Problem to solve:
Write the line that contains "- [ ] Logic is sound and efficient" and each one after it, word for word, ending with the final line of the data.

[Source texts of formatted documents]

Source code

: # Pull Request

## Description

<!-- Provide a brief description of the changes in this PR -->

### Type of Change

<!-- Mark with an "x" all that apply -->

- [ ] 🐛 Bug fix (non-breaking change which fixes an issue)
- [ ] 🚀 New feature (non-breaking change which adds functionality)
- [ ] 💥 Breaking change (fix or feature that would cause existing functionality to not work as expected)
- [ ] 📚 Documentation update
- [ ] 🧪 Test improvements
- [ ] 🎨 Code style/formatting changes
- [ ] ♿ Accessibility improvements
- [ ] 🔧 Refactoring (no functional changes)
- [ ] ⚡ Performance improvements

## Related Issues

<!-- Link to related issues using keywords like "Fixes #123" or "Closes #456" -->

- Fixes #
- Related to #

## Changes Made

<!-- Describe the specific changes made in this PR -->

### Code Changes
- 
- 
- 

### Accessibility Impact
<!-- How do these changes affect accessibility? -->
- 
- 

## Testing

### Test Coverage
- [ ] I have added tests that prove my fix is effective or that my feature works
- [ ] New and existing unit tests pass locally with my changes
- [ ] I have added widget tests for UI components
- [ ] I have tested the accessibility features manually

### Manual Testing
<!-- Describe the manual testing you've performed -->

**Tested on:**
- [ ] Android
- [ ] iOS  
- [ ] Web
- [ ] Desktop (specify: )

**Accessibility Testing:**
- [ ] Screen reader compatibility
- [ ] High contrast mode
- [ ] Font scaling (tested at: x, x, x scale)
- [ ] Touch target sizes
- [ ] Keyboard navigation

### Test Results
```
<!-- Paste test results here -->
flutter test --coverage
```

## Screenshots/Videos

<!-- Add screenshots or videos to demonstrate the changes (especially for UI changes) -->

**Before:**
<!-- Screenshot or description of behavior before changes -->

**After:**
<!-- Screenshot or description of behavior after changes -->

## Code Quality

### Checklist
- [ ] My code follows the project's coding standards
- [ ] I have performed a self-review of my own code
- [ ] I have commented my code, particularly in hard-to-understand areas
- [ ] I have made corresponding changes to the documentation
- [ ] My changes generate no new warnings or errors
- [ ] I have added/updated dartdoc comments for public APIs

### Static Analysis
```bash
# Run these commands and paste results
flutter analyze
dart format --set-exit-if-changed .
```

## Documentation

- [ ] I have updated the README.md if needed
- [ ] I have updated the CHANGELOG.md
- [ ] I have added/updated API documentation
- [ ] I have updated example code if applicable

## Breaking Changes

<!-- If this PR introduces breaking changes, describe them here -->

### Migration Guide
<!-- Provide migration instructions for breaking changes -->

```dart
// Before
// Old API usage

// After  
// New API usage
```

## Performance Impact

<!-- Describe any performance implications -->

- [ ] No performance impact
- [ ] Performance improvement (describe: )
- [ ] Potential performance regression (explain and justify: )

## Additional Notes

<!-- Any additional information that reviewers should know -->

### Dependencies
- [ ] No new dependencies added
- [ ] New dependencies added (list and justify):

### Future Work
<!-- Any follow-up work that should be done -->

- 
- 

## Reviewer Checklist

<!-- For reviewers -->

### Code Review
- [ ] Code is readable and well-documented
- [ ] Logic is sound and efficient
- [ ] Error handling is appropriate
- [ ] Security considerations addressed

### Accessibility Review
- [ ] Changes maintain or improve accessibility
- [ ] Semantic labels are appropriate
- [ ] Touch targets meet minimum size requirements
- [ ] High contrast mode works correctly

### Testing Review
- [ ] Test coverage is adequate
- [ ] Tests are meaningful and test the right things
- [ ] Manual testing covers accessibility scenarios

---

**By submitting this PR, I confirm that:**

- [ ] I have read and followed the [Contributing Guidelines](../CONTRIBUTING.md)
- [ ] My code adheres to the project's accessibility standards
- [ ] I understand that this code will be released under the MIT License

Result for this task:
- [ ] Logic is sound and efficient
- [ ] Error handling is appropriate
- [ ] Security considerations addressed

### Accessibility Review
- [ ] Changes maintain or improve accessibility
- [ ] Semantic labels are appropriate
- [ ] Touch targets meet minimum size requirements
- [ ] High contrast mode works correctly

### Testing Review
- [ ] Test coverage is adequate
- [ ] Tests are meaningful and test the right things
- [ ] Manual testing covers accessibility scenarios

---

**By submitting this PR, I confirm that:**

- [ ] I have read and followed the [Contributing Guidelines](../CONTRIBUTING.md)
- [ ] My code adheres to the project's accessibility standards
- [ ] I understand that this code will be released under the MIT License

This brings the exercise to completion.